* _What is required_
Transcribe exactly everything in the data below from the line containing "- Finally, to" down to the line containing "8. View all", both lines included and nothing further.

* _Data supplied_
□ □ □

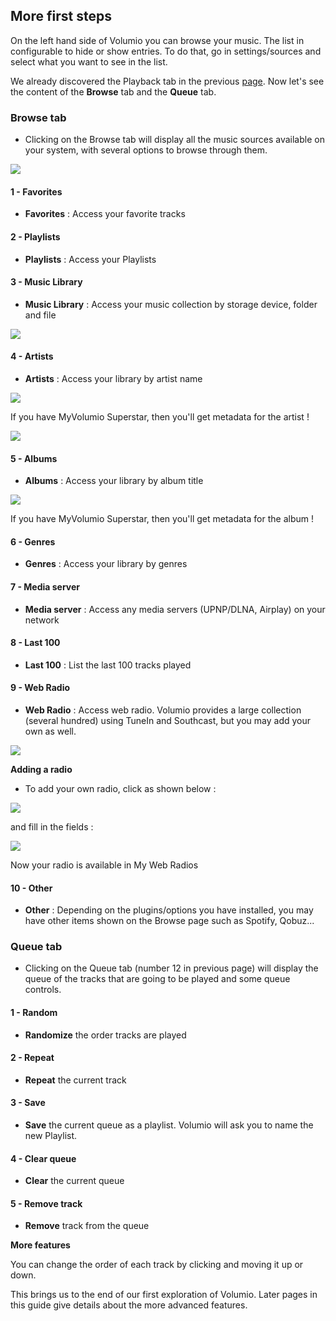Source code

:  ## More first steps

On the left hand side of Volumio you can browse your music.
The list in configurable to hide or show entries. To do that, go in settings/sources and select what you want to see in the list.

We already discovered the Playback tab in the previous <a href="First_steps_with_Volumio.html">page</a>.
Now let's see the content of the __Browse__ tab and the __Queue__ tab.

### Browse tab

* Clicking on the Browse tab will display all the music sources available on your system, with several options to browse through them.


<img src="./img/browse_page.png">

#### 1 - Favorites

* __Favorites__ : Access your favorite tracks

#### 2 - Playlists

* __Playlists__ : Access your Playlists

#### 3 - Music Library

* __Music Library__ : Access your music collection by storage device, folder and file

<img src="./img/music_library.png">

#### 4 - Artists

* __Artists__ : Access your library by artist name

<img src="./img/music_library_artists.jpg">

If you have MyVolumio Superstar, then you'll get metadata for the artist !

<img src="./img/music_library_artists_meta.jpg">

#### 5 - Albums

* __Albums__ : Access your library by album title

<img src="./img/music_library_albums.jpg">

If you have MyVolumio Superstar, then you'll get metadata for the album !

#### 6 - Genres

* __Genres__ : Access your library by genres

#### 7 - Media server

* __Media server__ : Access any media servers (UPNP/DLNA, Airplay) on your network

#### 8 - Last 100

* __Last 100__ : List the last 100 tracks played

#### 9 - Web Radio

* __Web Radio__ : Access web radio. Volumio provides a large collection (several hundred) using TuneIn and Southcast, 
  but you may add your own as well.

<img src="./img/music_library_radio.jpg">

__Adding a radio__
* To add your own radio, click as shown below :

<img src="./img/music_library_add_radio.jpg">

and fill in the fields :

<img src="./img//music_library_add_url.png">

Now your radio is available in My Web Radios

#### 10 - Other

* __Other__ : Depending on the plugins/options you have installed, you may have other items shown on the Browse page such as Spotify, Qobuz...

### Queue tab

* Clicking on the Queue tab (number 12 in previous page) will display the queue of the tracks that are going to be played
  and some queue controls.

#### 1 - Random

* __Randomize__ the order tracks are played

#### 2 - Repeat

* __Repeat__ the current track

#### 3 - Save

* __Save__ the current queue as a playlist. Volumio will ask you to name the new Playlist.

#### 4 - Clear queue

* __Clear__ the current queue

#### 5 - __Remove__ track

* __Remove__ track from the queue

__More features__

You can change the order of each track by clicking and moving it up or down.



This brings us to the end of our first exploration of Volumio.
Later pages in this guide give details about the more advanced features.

□ □ □

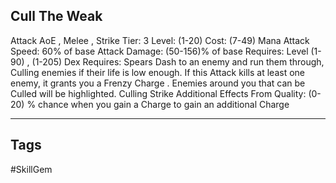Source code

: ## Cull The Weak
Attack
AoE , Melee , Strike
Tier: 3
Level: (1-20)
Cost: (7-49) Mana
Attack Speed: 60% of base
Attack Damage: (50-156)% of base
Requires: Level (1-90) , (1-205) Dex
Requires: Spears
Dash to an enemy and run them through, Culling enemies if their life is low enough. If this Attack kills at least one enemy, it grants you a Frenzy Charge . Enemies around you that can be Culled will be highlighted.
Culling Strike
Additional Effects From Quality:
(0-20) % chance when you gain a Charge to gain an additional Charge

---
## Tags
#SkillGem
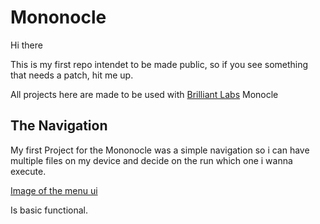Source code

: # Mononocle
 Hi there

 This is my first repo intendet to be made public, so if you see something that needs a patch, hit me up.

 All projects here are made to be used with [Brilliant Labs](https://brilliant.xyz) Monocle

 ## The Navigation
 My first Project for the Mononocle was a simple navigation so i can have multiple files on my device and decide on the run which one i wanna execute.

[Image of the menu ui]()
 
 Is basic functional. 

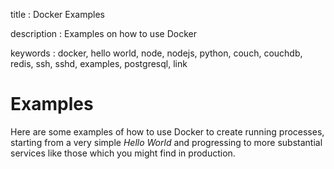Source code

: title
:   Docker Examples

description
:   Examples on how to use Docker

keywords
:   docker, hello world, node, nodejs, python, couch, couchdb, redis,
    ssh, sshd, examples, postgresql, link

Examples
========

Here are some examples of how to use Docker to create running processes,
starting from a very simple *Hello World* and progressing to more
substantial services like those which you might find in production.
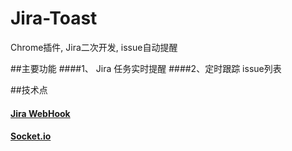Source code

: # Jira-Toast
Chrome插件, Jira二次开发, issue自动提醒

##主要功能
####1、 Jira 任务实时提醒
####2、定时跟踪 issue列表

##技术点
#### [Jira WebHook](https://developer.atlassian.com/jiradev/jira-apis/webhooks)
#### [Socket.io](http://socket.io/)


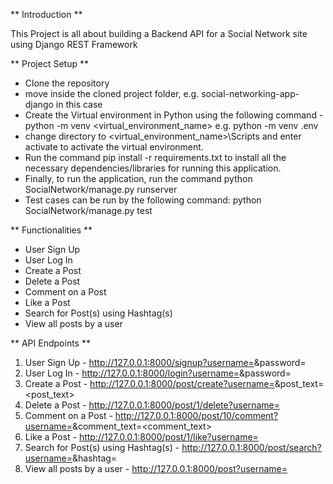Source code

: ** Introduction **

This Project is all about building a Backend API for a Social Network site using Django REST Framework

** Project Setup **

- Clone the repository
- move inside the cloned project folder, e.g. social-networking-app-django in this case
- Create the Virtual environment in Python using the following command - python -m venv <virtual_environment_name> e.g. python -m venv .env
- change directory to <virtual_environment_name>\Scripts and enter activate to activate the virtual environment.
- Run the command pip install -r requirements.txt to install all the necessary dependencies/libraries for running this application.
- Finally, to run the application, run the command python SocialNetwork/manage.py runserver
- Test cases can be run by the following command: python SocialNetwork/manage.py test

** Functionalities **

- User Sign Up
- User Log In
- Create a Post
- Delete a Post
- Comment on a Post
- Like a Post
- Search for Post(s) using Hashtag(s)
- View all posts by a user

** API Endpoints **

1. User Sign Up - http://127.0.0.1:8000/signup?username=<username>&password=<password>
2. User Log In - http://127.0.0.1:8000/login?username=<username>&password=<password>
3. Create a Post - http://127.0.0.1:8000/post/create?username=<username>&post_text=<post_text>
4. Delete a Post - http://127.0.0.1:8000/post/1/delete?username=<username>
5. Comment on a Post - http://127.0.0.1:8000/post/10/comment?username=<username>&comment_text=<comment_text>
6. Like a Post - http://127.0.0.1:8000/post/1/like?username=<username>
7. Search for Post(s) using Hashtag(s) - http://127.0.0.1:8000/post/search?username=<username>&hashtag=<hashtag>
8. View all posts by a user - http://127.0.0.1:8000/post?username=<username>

□ □ □

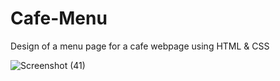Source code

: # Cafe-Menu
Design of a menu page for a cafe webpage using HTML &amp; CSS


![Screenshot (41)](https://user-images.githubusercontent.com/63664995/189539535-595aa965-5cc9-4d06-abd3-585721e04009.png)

□ □ □

* _Exercise solution_
- Finally, to run the application, run the command python SocialNetwork/manage.py runserver
- Test cases can be run by the following command: python SocialNetwork/manage.py test

** Functionalities **

- User Sign Up
- User Log In
- Create a Post
- Delete a Post
- Comment on a Post
- Like a Post
- Search for Post(s) using Hashtag(s)
- View all posts by a user

** API Endpoints **

1. User Sign Up - http://127.0.0.1:8000/signup?username=<username>&password=<password>
2. User Log In - http://127.0.0.1:8000/login?username=<username>&password=<password>
3. Create a Post - http://127.0.0.1:8000/post/create?username=<username>&post_text=<post_text>
4. Delete a Post - http://127.0.0.1:8000/post/1/delete?username=<username>
5. Comment on a Post - http://127.0.0.1:8000/post/10/comment?username=<username>&comment_text=<comment_text>
6. Like a Post - http://127.0.0.1:8000/post/1/like?username=<username>
7. Search for Post(s) using Hashtag(s) - http://127.0.0.1:8000/post/search?username=<username>&hashtag=<hashtag>
8. View all posts by a user - http://127.0.0.1:8000/post?username=<username>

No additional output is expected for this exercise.